Ricorre quest'anno il quarto
centenario della morte di Matteo Ricci, il padre gesuita che per primo consentì
una vero contatto di idee fra la Cina e l'Occidente. Il suo ruolo di straordinario
mediatore viene oggi celebrato come non era mai accaduto in passato attraverso
mostre, convegni e iniziative sia in Italia sia in Cina. Il recupero della
figura di Matteo Ricci, in quanto simbolo della comprensione e
dell'adattamento, fa pensare che in futuro il dialogo fra Cina e Vaticano
potrebbe svolgersi su binari più proficui di quelli seguiti fino ad oggi. La
riproposta del libro di Jonathan D. Spence, Il
Palazzo della memoria di Matteo Ricci, si inserisce in questo contesto.

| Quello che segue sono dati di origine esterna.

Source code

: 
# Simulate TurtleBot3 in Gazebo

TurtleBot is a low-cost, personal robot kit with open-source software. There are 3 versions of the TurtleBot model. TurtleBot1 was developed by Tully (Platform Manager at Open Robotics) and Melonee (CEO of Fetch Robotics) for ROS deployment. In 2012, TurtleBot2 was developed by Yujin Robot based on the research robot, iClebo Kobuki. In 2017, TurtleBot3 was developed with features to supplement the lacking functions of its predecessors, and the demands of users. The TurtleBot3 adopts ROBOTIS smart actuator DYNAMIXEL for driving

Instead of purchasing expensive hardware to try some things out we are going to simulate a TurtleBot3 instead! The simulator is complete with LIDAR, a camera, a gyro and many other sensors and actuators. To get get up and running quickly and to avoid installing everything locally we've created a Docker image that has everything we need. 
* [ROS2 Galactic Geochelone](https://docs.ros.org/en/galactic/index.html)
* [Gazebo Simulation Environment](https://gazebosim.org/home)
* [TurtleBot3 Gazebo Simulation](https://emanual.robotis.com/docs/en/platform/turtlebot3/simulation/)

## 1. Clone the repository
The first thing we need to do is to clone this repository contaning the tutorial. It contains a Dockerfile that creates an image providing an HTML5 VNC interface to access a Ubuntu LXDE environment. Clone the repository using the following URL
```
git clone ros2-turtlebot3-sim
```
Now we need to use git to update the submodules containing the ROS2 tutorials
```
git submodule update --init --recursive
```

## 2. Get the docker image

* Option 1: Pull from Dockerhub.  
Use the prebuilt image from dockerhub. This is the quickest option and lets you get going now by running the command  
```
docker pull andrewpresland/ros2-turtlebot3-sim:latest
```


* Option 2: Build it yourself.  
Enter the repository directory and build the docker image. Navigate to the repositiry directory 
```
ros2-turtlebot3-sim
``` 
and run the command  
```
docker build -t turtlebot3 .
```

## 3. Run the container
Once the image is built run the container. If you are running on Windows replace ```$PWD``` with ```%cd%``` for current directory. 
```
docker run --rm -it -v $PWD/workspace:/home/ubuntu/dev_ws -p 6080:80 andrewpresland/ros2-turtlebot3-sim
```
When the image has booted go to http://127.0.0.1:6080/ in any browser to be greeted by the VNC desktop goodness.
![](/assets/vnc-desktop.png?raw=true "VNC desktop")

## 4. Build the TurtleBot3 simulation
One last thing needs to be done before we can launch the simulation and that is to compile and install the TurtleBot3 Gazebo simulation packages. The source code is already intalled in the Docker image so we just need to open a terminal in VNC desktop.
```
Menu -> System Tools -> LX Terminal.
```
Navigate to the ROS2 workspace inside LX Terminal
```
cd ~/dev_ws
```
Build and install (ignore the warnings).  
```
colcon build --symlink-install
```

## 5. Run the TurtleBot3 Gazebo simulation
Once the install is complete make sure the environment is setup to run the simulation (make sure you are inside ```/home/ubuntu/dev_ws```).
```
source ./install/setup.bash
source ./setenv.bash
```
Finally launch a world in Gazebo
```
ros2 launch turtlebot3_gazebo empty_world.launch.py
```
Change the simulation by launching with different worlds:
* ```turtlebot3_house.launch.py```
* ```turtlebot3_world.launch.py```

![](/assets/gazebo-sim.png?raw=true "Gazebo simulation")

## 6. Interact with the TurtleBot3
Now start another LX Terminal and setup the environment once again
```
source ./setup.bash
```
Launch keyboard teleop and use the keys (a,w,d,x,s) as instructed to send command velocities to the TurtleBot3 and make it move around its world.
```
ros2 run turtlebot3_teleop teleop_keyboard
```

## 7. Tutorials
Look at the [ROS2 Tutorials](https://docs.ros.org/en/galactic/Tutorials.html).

L'insegnamento della scienza fu
una delle strategie apostoliche di Ricci, convinto che la superiorità del
sapere occidentale da lui diffuso avrebbe attratto i mandarini verso la
religione che propagandava. Oltre
agli orologi meccanici, ai mappamondi che rivelavano
l'esistenza di cinque continenti e la forma sferica della terra, alla
traduzione di Euclide, alla matematica e all'astrologia, introdusse un sistema
di memorizzazione basato sulla costruzione di «palazzi della memoria».
Ricci era dotato di una memoria
fuori dal comune, ma sapeva anche ricorrere alle tecniche di memorizzazione,
fatte risalire al poeta greco Simonide e in seguito affinate da Plinio e
Quintiliano, che si erano diffuse nel Medioevo diventando molto popolari nel
Quattrocento e nel Cinquecento. Il sistema consisteva nell'elaborazione di
spazi mentali in forma di luoghi fisici, stanze da moltiplicare a piacimento
fino a costruire strutture più complesse, palazzi appunto, dove collocare
immagini fortemente evocative associate alle nozioni che si volevano ricordare.
Entrando con la mente nell'edificio, la vista dell'immagine avrebbe richiamato
il contenuto ad essa associato.
Ricci adattò questo sistema alla
memorizzazione dei caratteri cinesi compilando il Xiguo jifa, «La mnemotecnica dei paesi occidentali», che donò al
governatore della provincia del Jiangxi perché potesse essere di aiuto ai suoi
figli nel corso degli impegnativi esami imperiali per accedere alla carriera di
funzionario. Grande impressione, infatti, aveva suscitato una prova a cui il gesuita
si era sottoposto per dimostrare la superiorità del suo metodo: aveva chiesto a
un giovane di scrivere una lista di caratteri a caso e di mostrargliela; dopo
una sola lettura era stato in grado di ripeterli esattamente e poi aveva
ripetuto la lista al contrarlo dall'ultimo al primo. La sua tecnica sembrava
dunque vincente.
Nel suo testo, Ricci costruì una
sola stanza, l'ingresso con la porta rivolta a sud per riguardo alla tradizione
cinese, e vi collocò quattro immagini, una in ciascun angolo: due guerrieri che
si affrontano, una donna che proviene dalle tribù occidentali, un contadino che
miete il grano, una serva che tiene un bambino fra le braccia. A ciascuna di queste
immagini corrisponde un carattere. La prima ad esempi sta per il carattere wu che si gnifica «guerra» e si compone
di due parti grafiche e semantiche che indicano rispettivamente una «lancia» e
l'azione di «fermare». La rappresentazione visiva dei due combattenti, uno che
attacca con una lancia e l'altro che cerca di bloccarlo, rimanda immediatamente
alla grafia del carattere. E questo vale per gli altri tre esempi che
riguardano yao «volere», li «profitto» e hao «bene».
Utilizzando queste quattro
immagini mnemoniche, a cui aggiunge quattro disegni religiosi che illustrano
altrettanti episodi della vita di Cristo e della Bibbia che Ricci donò ad un
amico cinese tipografo, Spence costruisce la struttura e l'asse portante del
libro.
Esso diventa dunque il «palazzo»
del noto sinologo inglese, erudito e accattivante narratore per ricostruire,
non soltanto grande avventura di Matteo Ricci, ma il mondo dal quale proveniva,
l'Europa della Controriforma. E, come Ricci desiderava, suggerire la superiorità
del pensiero associativo sul semplice mandare a memoria di tradizione cinese. Così
Spence, di associazione in associazione, fa rivivere con ricchezza di dettagli
il quadro complessivo di quell' epoca.